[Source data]

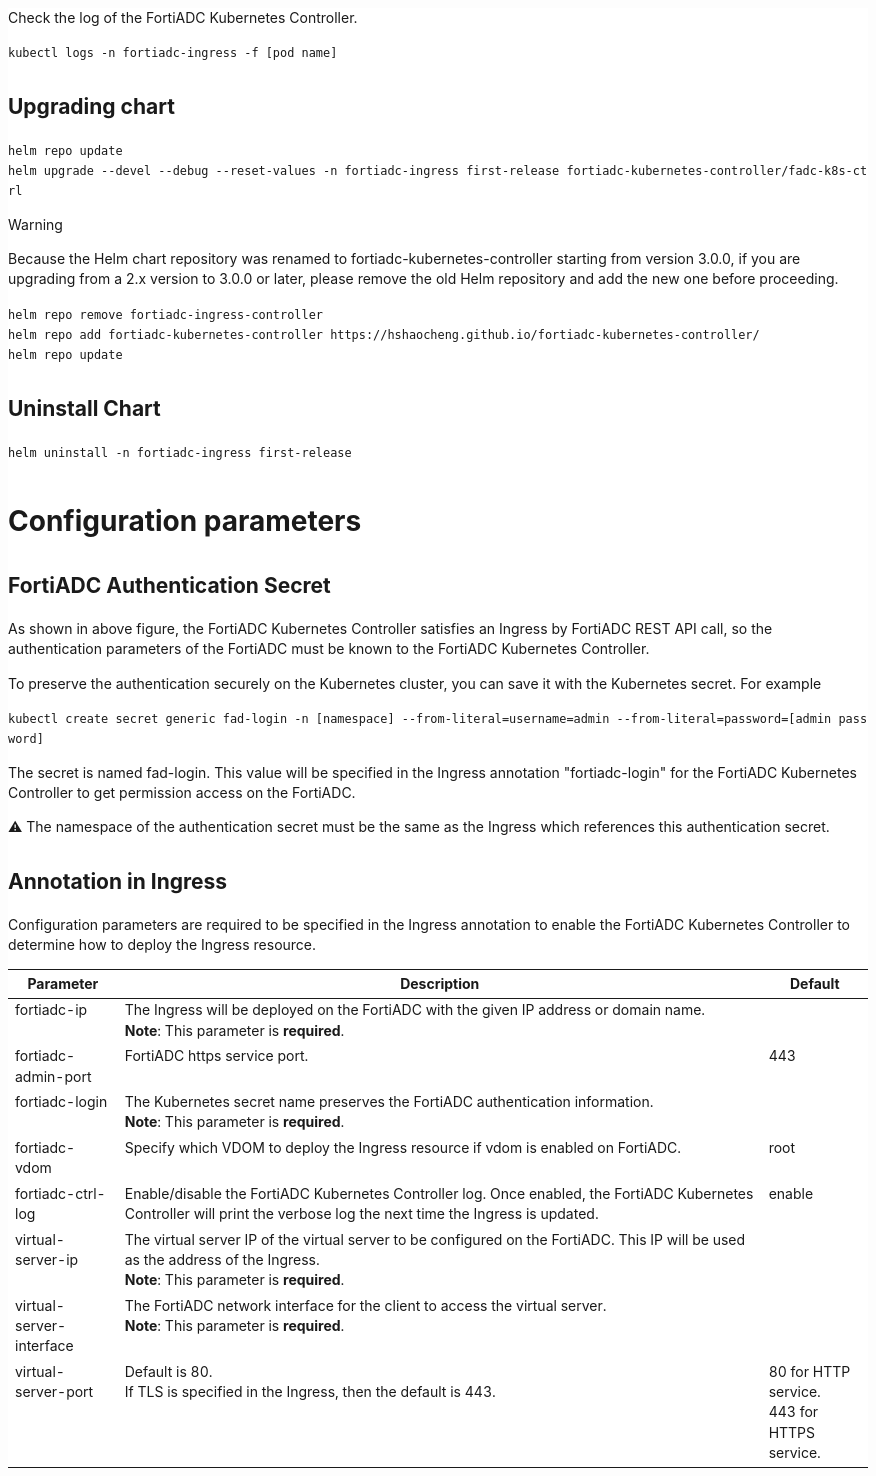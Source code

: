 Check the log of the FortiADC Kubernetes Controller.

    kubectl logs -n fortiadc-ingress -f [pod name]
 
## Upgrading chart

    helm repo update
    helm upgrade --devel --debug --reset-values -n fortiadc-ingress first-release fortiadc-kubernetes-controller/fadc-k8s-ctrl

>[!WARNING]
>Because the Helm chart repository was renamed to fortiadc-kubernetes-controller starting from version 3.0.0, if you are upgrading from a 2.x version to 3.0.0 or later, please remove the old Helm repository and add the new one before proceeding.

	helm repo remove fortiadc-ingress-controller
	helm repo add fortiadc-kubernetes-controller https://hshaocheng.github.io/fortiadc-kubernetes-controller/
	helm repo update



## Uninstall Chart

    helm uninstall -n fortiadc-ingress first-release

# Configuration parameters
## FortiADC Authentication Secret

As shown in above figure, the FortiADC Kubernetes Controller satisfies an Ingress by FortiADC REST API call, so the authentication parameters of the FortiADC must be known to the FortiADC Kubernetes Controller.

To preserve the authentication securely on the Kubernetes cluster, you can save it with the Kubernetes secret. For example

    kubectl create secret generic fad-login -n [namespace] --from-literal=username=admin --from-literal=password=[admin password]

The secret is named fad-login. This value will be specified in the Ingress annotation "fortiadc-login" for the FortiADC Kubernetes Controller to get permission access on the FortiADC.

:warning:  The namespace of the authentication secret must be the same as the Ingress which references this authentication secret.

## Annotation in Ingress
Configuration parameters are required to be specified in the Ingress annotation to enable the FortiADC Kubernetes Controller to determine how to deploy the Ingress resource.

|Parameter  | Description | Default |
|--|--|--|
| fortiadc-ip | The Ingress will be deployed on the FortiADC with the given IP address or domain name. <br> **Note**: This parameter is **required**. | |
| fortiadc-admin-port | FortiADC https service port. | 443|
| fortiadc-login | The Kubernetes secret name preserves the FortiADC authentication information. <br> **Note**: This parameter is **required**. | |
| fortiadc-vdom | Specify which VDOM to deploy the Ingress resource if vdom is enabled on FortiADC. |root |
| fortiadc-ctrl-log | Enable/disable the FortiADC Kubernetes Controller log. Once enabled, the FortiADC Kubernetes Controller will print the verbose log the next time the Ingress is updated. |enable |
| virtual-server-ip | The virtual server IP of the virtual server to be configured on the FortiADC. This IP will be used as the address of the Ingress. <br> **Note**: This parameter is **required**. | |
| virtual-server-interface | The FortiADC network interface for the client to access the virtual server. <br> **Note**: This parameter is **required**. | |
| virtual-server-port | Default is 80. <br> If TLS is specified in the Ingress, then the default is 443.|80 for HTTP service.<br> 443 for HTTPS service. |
==
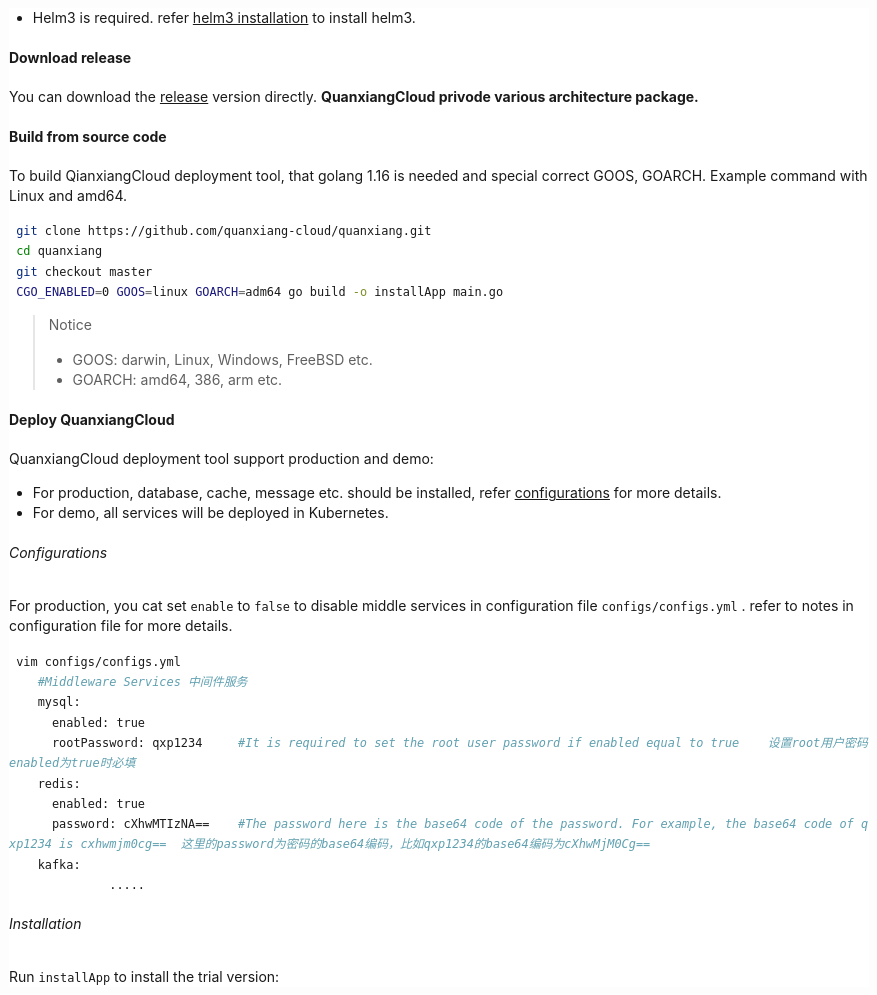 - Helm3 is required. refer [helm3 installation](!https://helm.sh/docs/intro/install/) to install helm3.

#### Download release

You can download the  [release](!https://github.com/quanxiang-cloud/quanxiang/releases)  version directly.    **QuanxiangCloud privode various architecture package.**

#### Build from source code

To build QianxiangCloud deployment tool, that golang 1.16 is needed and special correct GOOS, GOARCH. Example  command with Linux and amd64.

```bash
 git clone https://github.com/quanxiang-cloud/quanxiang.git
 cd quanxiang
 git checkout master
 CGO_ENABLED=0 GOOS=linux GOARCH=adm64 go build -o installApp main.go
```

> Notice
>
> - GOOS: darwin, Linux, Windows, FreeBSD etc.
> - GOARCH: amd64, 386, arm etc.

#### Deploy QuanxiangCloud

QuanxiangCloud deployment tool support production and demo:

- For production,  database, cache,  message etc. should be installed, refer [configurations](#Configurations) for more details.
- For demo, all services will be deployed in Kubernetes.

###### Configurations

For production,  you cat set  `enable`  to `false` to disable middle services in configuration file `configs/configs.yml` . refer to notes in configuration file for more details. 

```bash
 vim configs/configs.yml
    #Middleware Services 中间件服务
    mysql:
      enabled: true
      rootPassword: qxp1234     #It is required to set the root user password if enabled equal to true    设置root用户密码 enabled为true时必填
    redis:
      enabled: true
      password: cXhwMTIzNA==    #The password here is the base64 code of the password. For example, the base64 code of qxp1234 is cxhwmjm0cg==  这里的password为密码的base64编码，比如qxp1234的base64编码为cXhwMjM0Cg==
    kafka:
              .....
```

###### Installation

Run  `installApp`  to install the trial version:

=== What to work on ===
Show the lines of the data that hold the word "root".

=== Answer space ===
| fortiadc-vdom | Specify which VDOM to deploy the Ingress resource if vdom is enabled on FortiADC. |root |
      rootPassword: qxp1234     #It is required to set the root user password if enabled equal to true    设置root用户密码 enabled为true时必填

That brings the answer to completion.